Preview of a Special IMS Lecture
Ashwin Pananjady is a final year PhD student in the Department of Electrical Engineering and Computer Sciences at the University of California, Berkeley, advised by Martin Wainwright and Thomas Courtade. His research interests are broadly in statistics, optimization and information theory. Specific topics of interest include ranking and permutation estimation, high-dimensional and non-parametric statistics, high-dimensional probability, and reinforcement learning. His honors include the Governor’s Gold Medal from the Indian Institute of Technology Madras in 2014, and an Outstanding Graduate Student Instructor award from UC Berkeley in 2018. Ashwin will give this talk at the Bernoulli–IMS World Congress in Seoul in August.
Statistics meets computation in non-parametric, permutation-based models
In a variety of applications including ranking from pairwise comparisons, crowd labeling, and assortment optimization, matrix data is represented using transformations of a small number of free parameters. For instance, consider modeling the n × n matrix of pairwise comparison probabilities between n chess players: entry (i, j) of the matrix contains the probability with which player i wins a game against player j. The ELO rating system employed in chess roughly* posits that this probability is given by the Gaussian CDF evaluated at the difference between the ELO ratings of player i and player j. In effect, it posits that the entries of the comparison matrix are completely determined by scalar parameters assigned to each of the n players, i.e., their ELO ratings.

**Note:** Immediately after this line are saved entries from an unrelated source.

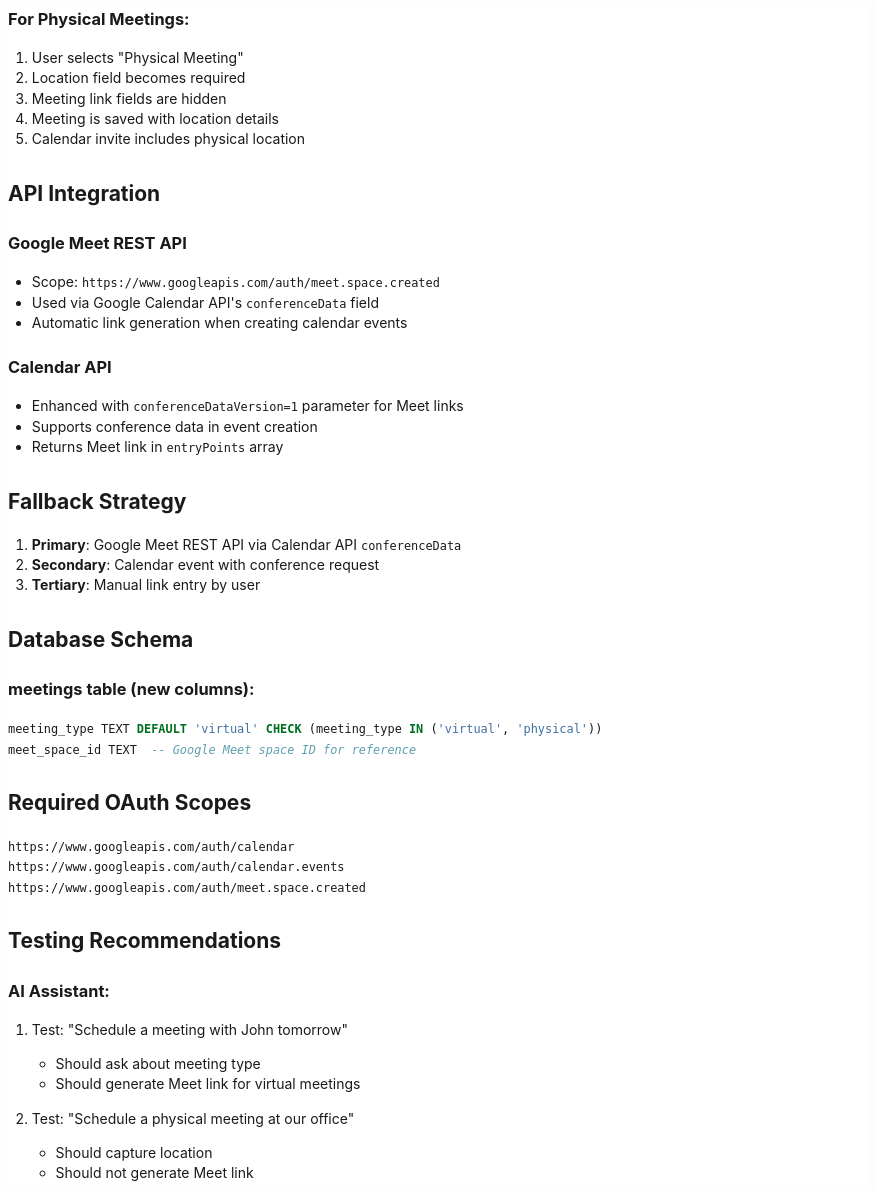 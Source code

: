 ### For Physical Meetings:
1. User selects "Physical Meeting"
2. Location field becomes required
3. Meeting link fields are hidden
4. Meeting is saved with location details
5. Calendar invite includes physical location

## API Integration

### Google Meet REST API
- Scope: `https://www.googleapis.com/auth/meet.space.created`
- Used via Google Calendar API's `conferenceData` field
- Automatic link generation when creating calendar events

### Calendar API
- Enhanced with `conferenceDataVersion=1` parameter for Meet links
- Supports conference data in event creation
- Returns Meet link in `entryPoints` array

## Fallback Strategy
1. **Primary**: Google Meet REST API via Calendar API `conferenceData`
2. **Secondary**: Calendar event with conference request
3. **Tertiary**: Manual link entry by user

## Database Schema

### meetings table (new columns):
```sql
meeting_type TEXT DEFAULT 'virtual' CHECK (meeting_type IN ('virtual', 'physical'))
meet_space_id TEXT  -- Google Meet space ID for reference
```

## Required OAuth Scopes
```
https://www.googleapis.com/auth/calendar
https://www.googleapis.com/auth/calendar.events
https://www.googleapis.com/auth/meet.space.created
```

## Testing Recommendations

### AI Assistant:
1. Test: "Schedule a meeting with John tomorrow"
   - Should ask about meeting type
   - Should generate Meet link for virtual meetings

2. Test: "Schedule a physical meeting at our office"
   - Should capture location
   - Should not generate Meet link
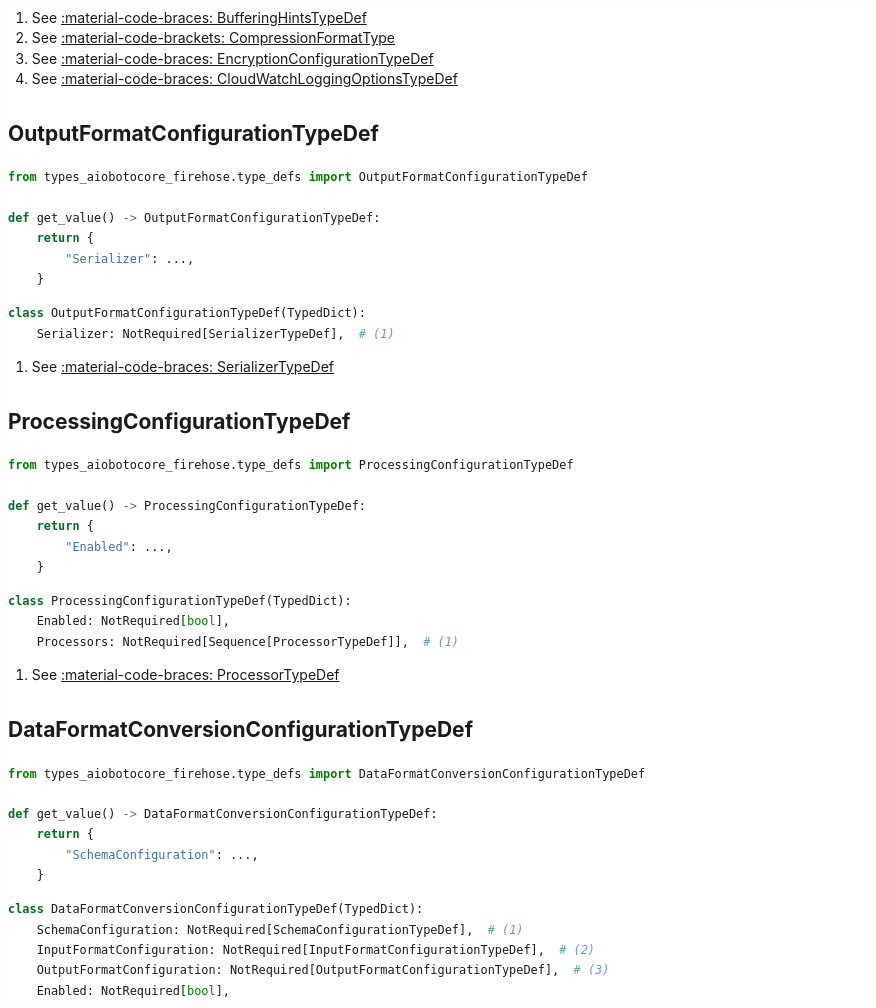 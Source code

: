 1. See [:material-code-braces: BufferingHintsTypeDef](./type_defs.md#bufferinghintstypedef) 
2. See [:material-code-brackets: CompressionFormatType](./literals.md#compressionformattype) 
3. See [:material-code-braces: EncryptionConfigurationTypeDef](./type_defs.md#encryptionconfigurationtypedef) 
4. See [:material-code-braces: CloudWatchLoggingOptionsTypeDef](./type_defs.md#cloudwatchloggingoptionstypedef) 
## OutputFormatConfigurationTypeDef

```python title="Usage Example"
from types_aiobotocore_firehose.type_defs import OutputFormatConfigurationTypeDef

def get_value() -> OutputFormatConfigurationTypeDef:
    return {
        "Serializer": ...,
    }
```

```python title="Definition"
class OutputFormatConfigurationTypeDef(TypedDict):
    Serializer: NotRequired[SerializerTypeDef],  # (1)
```

1. See [:material-code-braces: SerializerTypeDef](./type_defs.md#serializertypedef) 
## ProcessingConfigurationTypeDef

```python title="Usage Example"
from types_aiobotocore_firehose.type_defs import ProcessingConfigurationTypeDef

def get_value() -> ProcessingConfigurationTypeDef:
    return {
        "Enabled": ...,
    }
```

```python title="Definition"
class ProcessingConfigurationTypeDef(TypedDict):
    Enabled: NotRequired[bool],
    Processors: NotRequired[Sequence[ProcessorTypeDef]],  # (1)
```

1. See [:material-code-braces: ProcessorTypeDef](./type_defs.md#processortypedef) 
## DataFormatConversionConfigurationTypeDef

```python title="Usage Example"
from types_aiobotocore_firehose.type_defs import DataFormatConversionConfigurationTypeDef

def get_value() -> DataFormatConversionConfigurationTypeDef:
    return {
        "SchemaConfiguration": ...,
    }
```

```python title="Definition"
class DataFormatConversionConfigurationTypeDef(TypedDict):
    SchemaConfiguration: NotRequired[SchemaConfigurationTypeDef],  # (1)
    InputFormatConfiguration: NotRequired[InputFormatConfigurationTypeDef],  # (2)
    OutputFormatConfiguration: NotRequired[OutputFormatConfigurationTypeDef],  # (3)
    Enabled: NotRequired[bool],
```
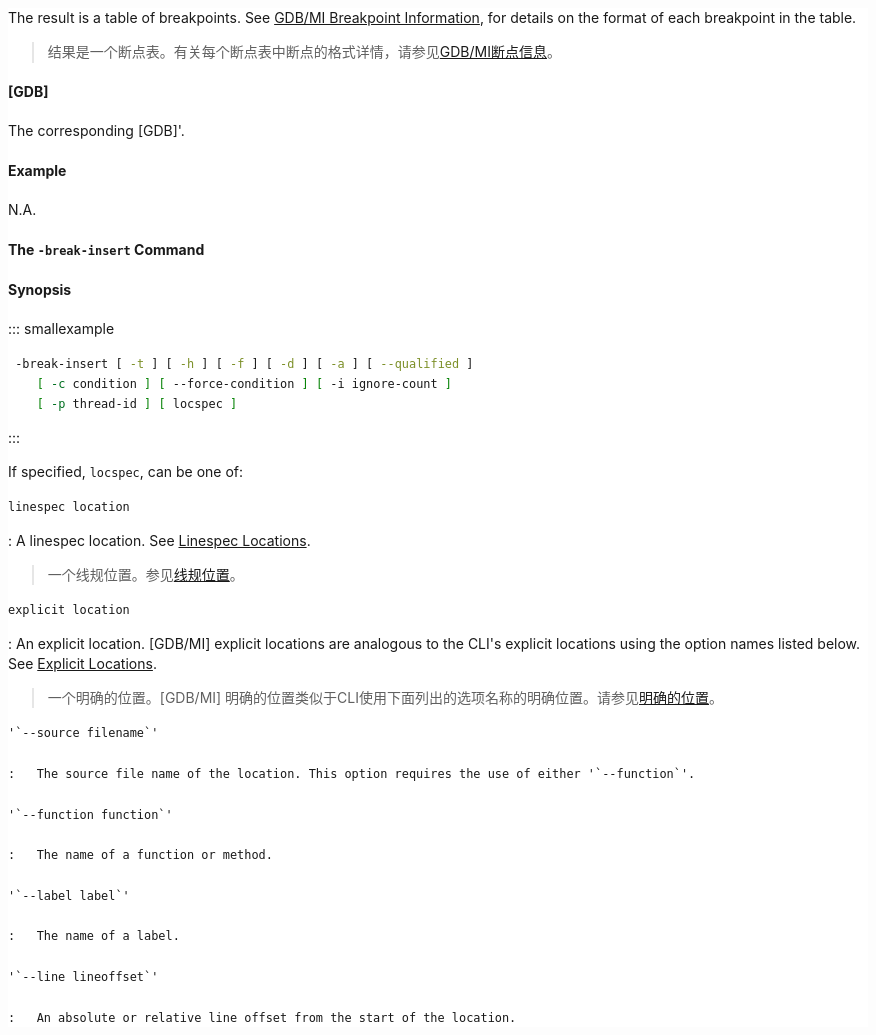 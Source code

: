
The result is a table of breakpoints. See [GDB/MI Breakpoint Information](GDB_002fMI-Breakpoint-Information.html#GDB_002fMI-Breakpoint-Information), for details on the format of each breakpoint in the table.

> 结果是一个断点表。有关每个断点表中断点的格式详情，请参见[GDB/MI断点信息](GDB_002fMI-Breakpoint-Information.html#GDB_002fMI-Breakpoint-Information)。

#### [GDB]

The corresponding [GDB]'.

#### Example

N.A.

#### The `-break-insert` Command

#### Synopsis

::: smallexample

```bash
 -break-insert [ -t ] [ -h ] [ -f ] [ -d ] [ -a ] [ --qualified ]
    [ -c condition ] [ --force-condition ] [ -i ignore-count ]
    [ -p thread-id ] [ locspec ]
```

:::

If specified, `locspec`, can be one of:

`linespec location`


:   A linespec location. See [Linespec Locations](Linespec-Locations.html#Linespec-Locations).

> 一个线规位置。参见[线规位置](Linespec-Locations.html#Linespec-Locations)。

`explicit location`


:   An explicit location. [GDB/MI] explicit locations are analogous to the CLI's explicit locations using the option names listed below. See [Explicit Locations](Explicit-Locations.html#Explicit-Locations).

> 一个明确的位置。[GDB/MI] 明确的位置类似于CLI使用下面列出的选项名称的明确位置。请参见[明确的位置](Explicit-Locations.html#Explicit-Locations)。

```
'`--source filename`'

:   The source file name of the location. This option requires the use of either '`--function`'.

'`--function function`'

:   The name of a function or method.

'`--label label`'

:   The name of a label.

'`--line lineoffset`'

:   An absolute or relative line offset from the start of the location.
```
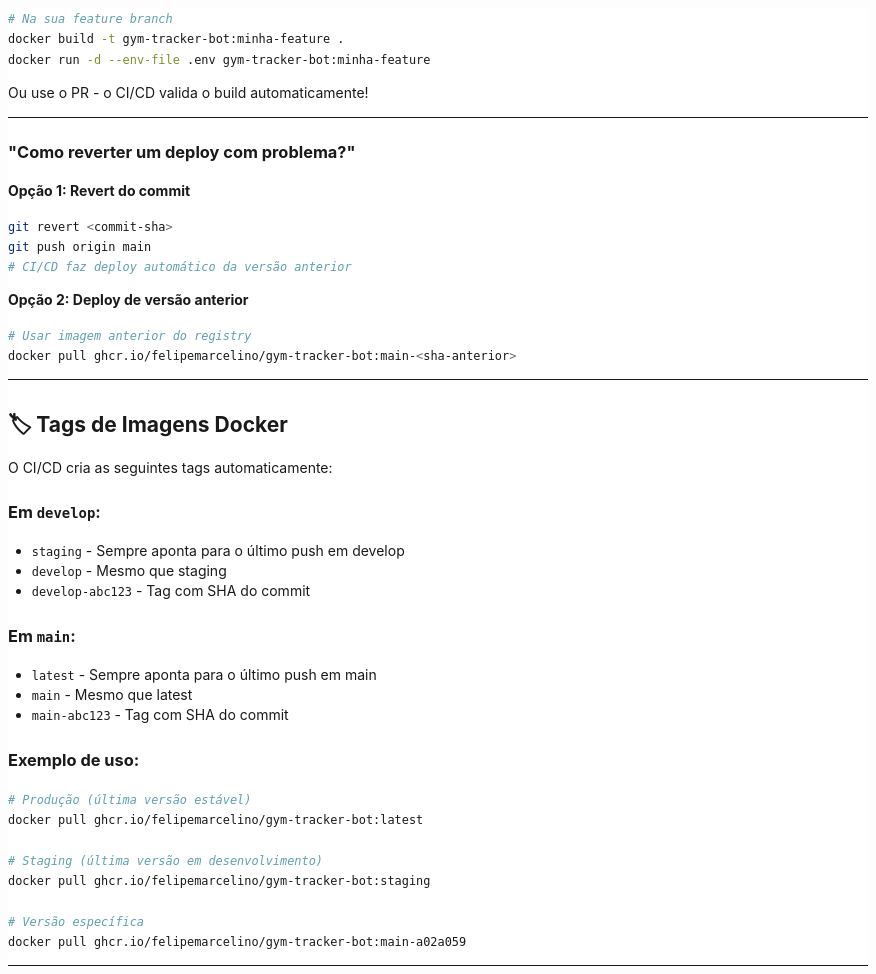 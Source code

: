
 ```bash
# Na sua feature branch
docker build -t gym-tracker-bot:minha-feature .
docker run -d --env-file .env gym-tracker-bot:minha-feature
```

Ou use o PR - o CI/CD valida o build automaticamente!

---

### "Como reverter um deploy com problema?"

**Opção 1: Revert do commit**
```bash
git revert <commit-sha>
git push origin main
# CI/CD faz deploy automático da versão anterior
```

**Opção 2: Deploy de versão anterior**
```bash
# Usar imagem anterior do registry
docker pull ghcr.io/felipemarcelino/gym-tracker-bot:main-<sha-anterior>
```

---

## 🏷️ Tags de Imagens Docker

O CI/CD cria as seguintes tags automaticamente:

### Em `develop`:
- `staging` - Sempre aponta para o último push em develop
- `develop` - Mesmo que staging
- `develop-abc123` - Tag com SHA do commit

### Em `main`:
- `latest` - Sempre aponta para o último push em main
- `main` - Mesmo que latest
- `main-abc123` - Tag com SHA do commit

### Exemplo de uso:
```bash
# Produção (última versão estável)
docker pull ghcr.io/felipemarcelino/gym-tracker-bot:latest

# Staging (última versão em desenvolvimento)
docker pull ghcr.io/felipemarcelino/gym-tracker-bot:staging

# Versão específica
docker pull ghcr.io/felipemarcelino/gym-tracker-bot:main-a02a059
```

---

Such a parametric model is simple, interpretable, and amenable to computationally efficient maximum likelihood estimation of the comparison matrix from win/loss data. On the other hand, for many modern applications of ranking from pairwise comparisons where we are interested in modeling human preferences, parametric models suffer from significant mis-specification. Consequently, the classical sociology literature [1] proposed a class of non-parametric, “stochastic transitivity” models for better representing such data, which replaced parametric ratings with shape constraints and permutations.
This gave rise to the class of bivariate isotonic matrices with unknown permutations: matrices in which the rows and columns can be suitably permuted such that the entries of the resulting matrix increase along each row as well as along each column. The comparison probability matrix generated by the ELO rating system clearly takes this form, but the non-parametric, “permutation-based” model class is significantly larger and therefore more robust to mis-specification than parametric models. In addition, and perhaps surprisingly, the minimax rate of matrix estimation over the class of permutation-based models is essentially the same as that over the smaller parametric class; this rate is achieved by the maximum likelihood estimator. Thus, these permutation based models occupy a nice “sweet-spot” on the bias–variance tradeoff.
However, the maximum likelihood estimator over the class of permutation-based models is intractable to compute, and existing computationally efficient estimators produce sub-optimal rates. Consequently, a “statistical–computational” gap was conjectured in a series of papers on this topic.
In this talk, I will introduce an efficient algorithm that uniformly outperforms existing, tractable procedures. It obtains minimax-optimal estimation rates in a certain regime of the problem, and in other regimes, it narrows the statistical–computational gap [2]. Time permitting, I will also touch upon how these estimators can be modified in the presence of structured missing data [3].
—
* The actual system is slightly more complicated, and accounts for drawn games.
References
[1] P. C. Fishburn. Binary choice probabilities: on the varieties of stochastic transitivity. Journal of Mathematical Psychology, 10(4): 327–352, 1973.
[2] C. Mao, A. Pananjady, and M.J. Wainwright. Towards optimal estimation of bivariate isotonic matrices with unknown permutations. Annals of Statistics, to appear, 2019+.
[3] A. Pananjady, C. Mao, V. Muthukumar, M.J. Wainwright, and T.A. Courtade. Worst-case versus average-case design for estimation from partial pairwise comparisons. Annals of Statistics, to appear, 2019+.